Monahan was affectionately known as “Gramps” by those who knew him. I took this photo of him (he's on the right) with George Hamilton at a party celebrating George’s retirement as AMC huts manager way back in August 1966. Bob was the Dartmouth College Forester at that time.
Monahan’s paper was actually his thesis at Yale Forestry School in 1930. A few years later he helped re-established the Mt. Washington Observatory (MWO) on the summit of Mt. Washington. The thesis was shortened so it could be published in “Appalachia”, the journal of the Appalachian Mountain Club. The paper appeared in Volume 19 of “Appalachia” in 1933 (it begins on page 401). I want to particularly thank Becky Fullerton, librarian at the AMC prestigious library at 5 Joy Street in Boston, for helping me retrieve this article.

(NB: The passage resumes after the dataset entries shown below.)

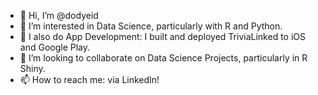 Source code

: - 👋 Hi, I’m @dodyeid
- 👀 I’m interested in Data Science, particularly with R and Python.
- 🌱 I also do App Development: I built and deployed TriviaLinked to iOS and Google Play.
- 💞️ I’m looking to collaborate on Data Science Projects, particularly in R Shiny.
- 📫 How to reach me: via LinkedIn!

<!---
dodyeid/dodyeid is a ✨ special ✨ repository because its `README.md` (this file) appears on your GitHub profile.
You can click the Preview link to take a look at your changes.
--->
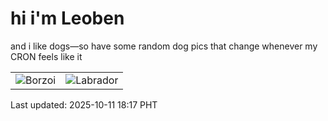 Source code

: # hi i'm Leoben

and i like dogs—so have some random dog pics that change whenever my CRON feels like it

|  |  |
|--------|----------|
| ![Borzoi](https://random-dog-vercel.vercel.app/api/random-borzoi?v=1760177821) | ![Labrador](https://random-dog-vercel.vercel.app/api/random-labrador?v=1760177821) |

Last updated: 2025-10-11 18:17 PHT

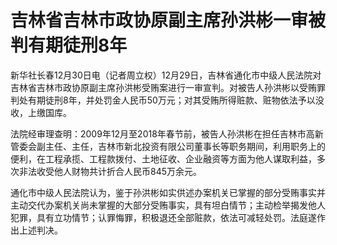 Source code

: # 吉林省吉林市政协原副主席孙洪彬一审被判有期徒刑8年

新华社长春12月30日电（记者周立权）12月29日，吉林省通化市中级人民法院对吉林省吉林市政协原副主席孙洪彬受贿案进行一审宣判。对被告人孙洪彬以受贿罪判处有期徒刑8年，并处罚金人民币50万元；对其受贿所得赃款、赃物依法予以没收，上缴国库。

法院经审理查明：2009年12月至2018年春节前，被告人孙洪彬在担任吉林市高新管委会副主任、主任，吉林市新北投资有限公司董事长等职务期间，利用职务上的便利，在工程承揽、工程款拨付、土地征收、企业融资等方面为他人谋取利益，多次非法收受他人财物共计折合人民币845万余元。

通化市中级人民法院认为，鉴于孙洪彬如实供述办案机关已掌握的部分受贿事实并主动交代办案机关尚未掌握的大部分受贿事实，具有坦白情节；主动检举揭发他人犯罪，具有立功情节；认罪悔罪，积极退还全部赃款，依法可减轻处罚。法庭遂作出上述判决。

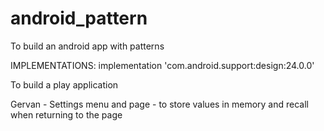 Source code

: # android_pattern
To build  an android app with patterns

IMPLEMENTATIONS:
   implementation 'com.android.support:design:24.0.0'

To build a play application 

Gervan - Settings menu and page - to store values in memory and recall when returning to the page

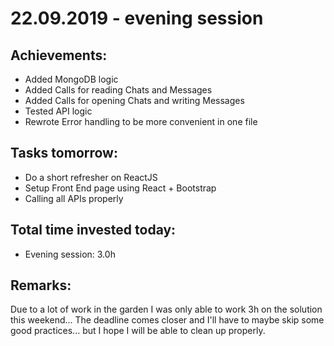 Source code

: # 22.09.2019 - evening session

## Achievements:

- Added MongoDB logic
- Added Calls for reading Chats and Messages
- Added Calls for opening Chats and writing Messages
- Tested API logic
- Rewrote Error handling to be more convenient in one file

## Tasks tomorrow:

- Do a short refresher on ReactJS
- Setup Front End page using React + Bootstrap
- Calling all APIs properly

## Total time invested today:

- Evening session: 3.0h

## Remarks:

Due to a lot of work in the garden I was only able to work 3h on the solution this weekend...
The deadline comes closer and I'll have to maybe skip some good practices... but I hope I will be able to clean up properly.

It’s tempting to scan the entire paper because it’s excellence in a couple of areas. First, it’s well written. It’s clear and concise (in comparison to mine). Second, it’s as a model ecological monograph of the phenomenon we refer to as Timberline, or sometimes “tree line”, it’s pure science and for that reason alone it is a good read from cover to cover. The paper covers the ground well, literally and figuratively, as an excursion along the timberline but also across the area above timberline we refer to as the alpine zone of the Presidential Range. He analyzes the role of each of the stressors that impact plant communities at their highest elevations on mountain slopes.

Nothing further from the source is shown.